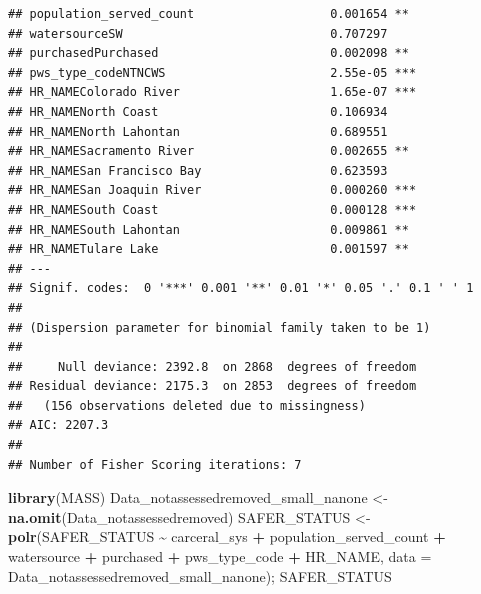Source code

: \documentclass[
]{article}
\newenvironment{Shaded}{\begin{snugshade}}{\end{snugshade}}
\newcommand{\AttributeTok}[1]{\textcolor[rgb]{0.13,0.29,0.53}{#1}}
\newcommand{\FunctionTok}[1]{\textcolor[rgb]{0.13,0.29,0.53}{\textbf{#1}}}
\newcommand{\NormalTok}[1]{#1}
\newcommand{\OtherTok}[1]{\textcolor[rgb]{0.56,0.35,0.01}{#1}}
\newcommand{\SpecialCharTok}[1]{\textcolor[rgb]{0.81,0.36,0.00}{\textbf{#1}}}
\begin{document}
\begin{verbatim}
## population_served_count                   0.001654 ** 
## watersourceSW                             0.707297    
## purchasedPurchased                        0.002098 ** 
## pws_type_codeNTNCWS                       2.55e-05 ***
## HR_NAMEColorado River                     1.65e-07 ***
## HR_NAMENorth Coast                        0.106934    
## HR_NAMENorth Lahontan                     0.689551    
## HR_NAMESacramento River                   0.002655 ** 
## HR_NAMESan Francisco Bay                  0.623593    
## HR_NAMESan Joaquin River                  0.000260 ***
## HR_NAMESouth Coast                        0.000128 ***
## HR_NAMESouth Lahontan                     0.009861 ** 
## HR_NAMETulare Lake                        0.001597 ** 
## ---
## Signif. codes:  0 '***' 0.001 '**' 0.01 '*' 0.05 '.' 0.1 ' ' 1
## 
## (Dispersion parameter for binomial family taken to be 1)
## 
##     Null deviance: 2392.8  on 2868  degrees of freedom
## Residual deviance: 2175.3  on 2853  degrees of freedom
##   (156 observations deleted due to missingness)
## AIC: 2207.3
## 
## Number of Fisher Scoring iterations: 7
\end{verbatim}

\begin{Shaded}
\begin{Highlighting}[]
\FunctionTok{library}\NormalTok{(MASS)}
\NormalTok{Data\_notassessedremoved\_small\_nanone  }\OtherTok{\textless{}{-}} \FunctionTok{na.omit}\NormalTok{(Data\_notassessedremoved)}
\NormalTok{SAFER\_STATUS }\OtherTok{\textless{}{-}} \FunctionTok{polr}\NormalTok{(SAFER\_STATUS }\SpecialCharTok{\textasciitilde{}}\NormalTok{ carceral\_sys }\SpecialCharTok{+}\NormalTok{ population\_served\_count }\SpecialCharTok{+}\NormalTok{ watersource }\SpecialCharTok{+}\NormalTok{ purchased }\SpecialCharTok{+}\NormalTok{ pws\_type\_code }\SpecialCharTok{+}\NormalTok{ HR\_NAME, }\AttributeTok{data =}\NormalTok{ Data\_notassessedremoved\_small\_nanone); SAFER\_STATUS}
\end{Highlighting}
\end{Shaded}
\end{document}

REQUIREMENT >> Print the whole listing exactly. No pictures belong in the copy.

RESPONSE >>
Source code

: \documentclass[
]{article}
\newenvironment{Shaded}{\begin{snugshade}}{\end{snugshade}}
\newcommand{\AttributeTok}[1]{\textcolor[rgb]{0.13,0.29,0.53}{#1}}
\newcommand{\FunctionTok}[1]{\textcolor[rgb]{0.13,0.29,0.53}{\textbf{#1}}}
\newcommand{\NormalTok}[1]{#1}
\newcommand{\OtherTok}[1]{\textcolor[rgb]{0.56,0.35,0.01}{#1}}
\newcommand{\SpecialCharTok}[1]{\textcolor[rgb]{0.81,0.36,0.00}{\textbf{#1}}}
\begin{document}
\begin{verbatim}
## population_served_count                   0.001654 ** 
## watersourceSW                             0.707297    
## purchasedPurchased                        0.002098 ** 
## pws_type_codeNTNCWS                       2.55e-05 ***
## HR_NAMEColorado River                     1.65e-07 ***
## HR_NAMENorth Coast                        0.106934    
## HR_NAMENorth Lahontan                     0.689551    
## HR_NAMESacramento River                   0.002655 ** 
## HR_NAMESan Francisco Bay                  0.623593    
## HR_NAMESan Joaquin River                  0.000260 ***
## HR_NAMESouth Coast                        0.000128 ***
## HR_NAMESouth Lahontan                     0.009861 ** 
## HR_NAMETulare Lake                        0.001597 ** 
## ---
## Signif. codes:  0 '***' 0.001 '**' 0.01 '*' 0.05 '.' 0.1 ' ' 1
## 
## (Dispersion parameter for binomial family taken to be 1)
## 
##     Null deviance: 2392.8  on 2868  degrees of freedom
## Residual deviance: 2175.3  on 2853  degrees of freedom
##   (156 observations deleted due to missingness)
## AIC: 2207.3
## 
## Number of Fisher Scoring iterations: 7
\end{verbatim}

\begin{Shaded}
\begin{Highlighting}[]
\FunctionTok{library}\NormalTok{(MASS)}
\NormalTok{Data\_notassessedremoved\_small\_nanone  }\OtherTok{\textless{}{-}} \FunctionTok{na.omit}\NormalTok{(Data\_notassessedremoved)}
\NormalTok{SAFER\_STATUS }\OtherTok{\textless{}{-}} \FunctionTok{polr}\NormalTok{(SAFER\_STATUS }\SpecialCharTok{\textasciitilde{}}\NormalTok{ carceral\_sys }\SpecialCharTok{+}\NormalTok{ population\_served\_count }\SpecialCharTok{+}\NormalTok{ watersource }\SpecialCharTok{+}\NormalTok{ purchased }\SpecialCharTok{+}\NormalTok{ pws\_type\_code }\SpecialCharTok{+}\NormalTok{ HR\_NAME, }\AttributeTok{data =}\NormalTok{ Data\_notassessedremoved\_small\_nanone); SAFER\_STATUS}
\end{Highlighting}
\end{Shaded}
\end{document}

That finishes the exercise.